Asia Watch: Enter the "Strongman"

There is no shortage of opinions about the Philippines’ President-elect, 71-year-old Rodrigo Duterte. A brash, foul-mouthed, misogynistic, fascistic strongman; a courageous, uncompromising, vengeful practitioner of rough “justice” that brought law and order to a city beset by criminal and political violence.

Some argue that the populist former mayor of Davao City in downtrodden Mindanao succeeded by reawakening the nation’s subliminal quest for a strongman, last filled by Ferdinand Marcos, who nearly ruined the country.

But Duterte’s rise can be credibly explained by him presenting as a clear contrast to the country’s traditional political establishment, for whom business as usual entails the election to office of family dynasties who, despite declarations to the contrary, show little appetite for the task of providing basic services and reforms to address gross inequalities. Although vulgar and aggressive, Duterte is a personality undeniably suitable for the culture of the streets where most Filipinos live.

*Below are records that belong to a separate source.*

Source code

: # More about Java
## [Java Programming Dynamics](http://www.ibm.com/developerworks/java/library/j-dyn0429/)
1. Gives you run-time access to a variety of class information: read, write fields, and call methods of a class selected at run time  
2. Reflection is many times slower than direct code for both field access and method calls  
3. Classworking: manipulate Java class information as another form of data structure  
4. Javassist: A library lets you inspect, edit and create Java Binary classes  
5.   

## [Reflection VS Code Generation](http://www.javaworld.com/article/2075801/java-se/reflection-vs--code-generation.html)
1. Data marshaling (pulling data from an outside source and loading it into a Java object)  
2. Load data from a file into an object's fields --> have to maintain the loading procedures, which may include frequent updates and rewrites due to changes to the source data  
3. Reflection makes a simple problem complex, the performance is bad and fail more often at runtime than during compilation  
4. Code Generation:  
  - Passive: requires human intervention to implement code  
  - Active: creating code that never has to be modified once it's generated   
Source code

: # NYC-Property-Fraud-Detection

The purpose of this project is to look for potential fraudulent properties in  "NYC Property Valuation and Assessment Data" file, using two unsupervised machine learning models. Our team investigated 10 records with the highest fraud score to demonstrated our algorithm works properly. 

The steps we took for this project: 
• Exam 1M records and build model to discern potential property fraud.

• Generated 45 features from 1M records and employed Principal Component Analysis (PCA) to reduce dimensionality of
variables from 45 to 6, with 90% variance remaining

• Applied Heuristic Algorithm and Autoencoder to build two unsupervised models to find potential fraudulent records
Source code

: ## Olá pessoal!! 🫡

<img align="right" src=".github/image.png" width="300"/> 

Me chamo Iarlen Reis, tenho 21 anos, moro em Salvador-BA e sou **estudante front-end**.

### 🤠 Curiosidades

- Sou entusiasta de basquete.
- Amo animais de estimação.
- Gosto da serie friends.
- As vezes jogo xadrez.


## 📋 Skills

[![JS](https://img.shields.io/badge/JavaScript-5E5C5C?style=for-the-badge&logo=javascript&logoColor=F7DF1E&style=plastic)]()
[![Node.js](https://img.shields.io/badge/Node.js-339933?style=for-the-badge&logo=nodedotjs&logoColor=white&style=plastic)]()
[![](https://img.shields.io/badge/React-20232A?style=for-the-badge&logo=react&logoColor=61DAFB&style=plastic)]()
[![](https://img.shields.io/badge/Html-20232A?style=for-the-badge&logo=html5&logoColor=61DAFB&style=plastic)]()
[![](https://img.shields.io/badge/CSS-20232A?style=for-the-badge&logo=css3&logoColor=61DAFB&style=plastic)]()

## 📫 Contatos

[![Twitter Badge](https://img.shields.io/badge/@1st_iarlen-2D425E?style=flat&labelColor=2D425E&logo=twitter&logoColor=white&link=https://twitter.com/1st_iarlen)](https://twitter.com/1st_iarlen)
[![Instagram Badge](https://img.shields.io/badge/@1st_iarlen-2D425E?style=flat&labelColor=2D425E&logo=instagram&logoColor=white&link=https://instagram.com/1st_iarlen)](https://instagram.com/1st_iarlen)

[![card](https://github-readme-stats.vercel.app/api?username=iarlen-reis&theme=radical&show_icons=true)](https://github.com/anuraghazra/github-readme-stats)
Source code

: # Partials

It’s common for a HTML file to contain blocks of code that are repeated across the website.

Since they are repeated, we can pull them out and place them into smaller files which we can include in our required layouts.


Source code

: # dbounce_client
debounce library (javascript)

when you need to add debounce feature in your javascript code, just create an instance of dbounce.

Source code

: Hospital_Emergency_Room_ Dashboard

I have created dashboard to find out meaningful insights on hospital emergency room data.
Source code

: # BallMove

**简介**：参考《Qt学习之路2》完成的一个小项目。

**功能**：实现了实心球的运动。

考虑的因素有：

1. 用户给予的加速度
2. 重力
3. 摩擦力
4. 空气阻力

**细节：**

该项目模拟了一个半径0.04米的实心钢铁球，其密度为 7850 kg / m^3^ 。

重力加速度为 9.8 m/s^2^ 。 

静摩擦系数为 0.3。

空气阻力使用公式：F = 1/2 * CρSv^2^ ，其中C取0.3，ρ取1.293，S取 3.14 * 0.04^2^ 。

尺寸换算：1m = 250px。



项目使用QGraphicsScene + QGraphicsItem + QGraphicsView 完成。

In the period before he assumes office, as the vote tallies are finalised, discussion abounds as to the direction of a Duterte Administration, given he has no track record of national-level experience.

As Mayor of Davao City for two decades, Duterte transformed the city from a violent battleground of (largely communist) insurgents and criminality into a picture of success that resonated across economic classes. His tough words were order and discipline at all costs.

“I really am a dictator when it comes to crime, you can bet your life on that,” he said shortly after the results showed him far ahead of the other candidates in the May 9 elections. “But for the other things, you can relax,” he said, seeking to quell fears that he would take extrajudicial measures, shut down Congress and set up a revolutionary government – all steps he has said he could take once in power.

Indeed, Duterte has said many things, making it hard to detect what might pass for official statements. His platform calls for federalism, although it is not clear how this would be implemented or if the constitution needs to be revamped. A step in that direction would certainly give the regions more of the power that Manila has held since independence from the US in 1946. Federalism may be what the fringes have been waiting for.

This, of course, has implications for the proposed Bangsamoro Basic Law (BBL), which would create a new Bangsamoro autonomous region in Muslim regions of Mindanao as a compromise to the full independence for which the Moro Islamic Liberation Front (MILF) and other groups have fought for decades.

The MILF and the Aquino Administration signed a peace deal in 2012 aimed at creating a new autonomous political entity in Mindanao. However, the passage of the BBL, a key component of the peace talks, was derailed after 44 police commandos were killed in a clash with the MILF and other groups in Mamasapano, Maguindanao province on January 25, 2015.

The ensuing public backlash against the deal meant that the Aquino Administration ran out of time to convince Congress to pass the BBL as opponents also raised questions of constitutional violations in the draft agreement.

There have, however, been indications that Duterte has sympathy with the Muslim Mindanaoan cause. In his campaign sorties, the lone Mindanaoan Presidential candidate would tell the crowd how the Moro people have been marginalised and how important it is to “correct the historical injustice.”

MILF chair Al Haj Murad Ebrahim has hailed Duterte’s “historic victory… [as] a true son of Mindanao in whose veins Moro blood runs,” noting his stance on the Bangsamoro Basic Law during the election campaign has “infused optimism and confidence among our people, which should explain why they overwhelmingly supported [his] candidacy.”

While visiting an MILF camp in February, Duterte said he would convene a Constitutional Commission to amend the 1987 Constitution into a federal system but “if it takes time, and if only to defuse tension, in my government I will convince Congress to pass the BBL then make it as a template for federal states.”

While Duterte is inclined to express bullish confidence on all matters, convincing the Congress will require supreme political skills. A large portion of Congress remains sceptical of the bona fides of the MILF, given the volatile history of Muslim separatist groups in Mindanao. Even Duterte’s vice presidential running mate, Senator Alan Cayetano, who was third in the VP race, is one of the leading dissenting voices to the proposed BBL. Cayetano has been promised a Cabinet position in the Duterte Administration after the 12-month waiting period for losing candidates to take up government posts.

More than anything, the proposed BBL will require relative calm in Mindanao. The continuing hostage for ransom activity of the ISIS-affiliated Abu Sayyaf and the disaffection of the hardline MILF-offshoot Bangsamoro Islamic Freedom Fighters make it a doubtful prospect.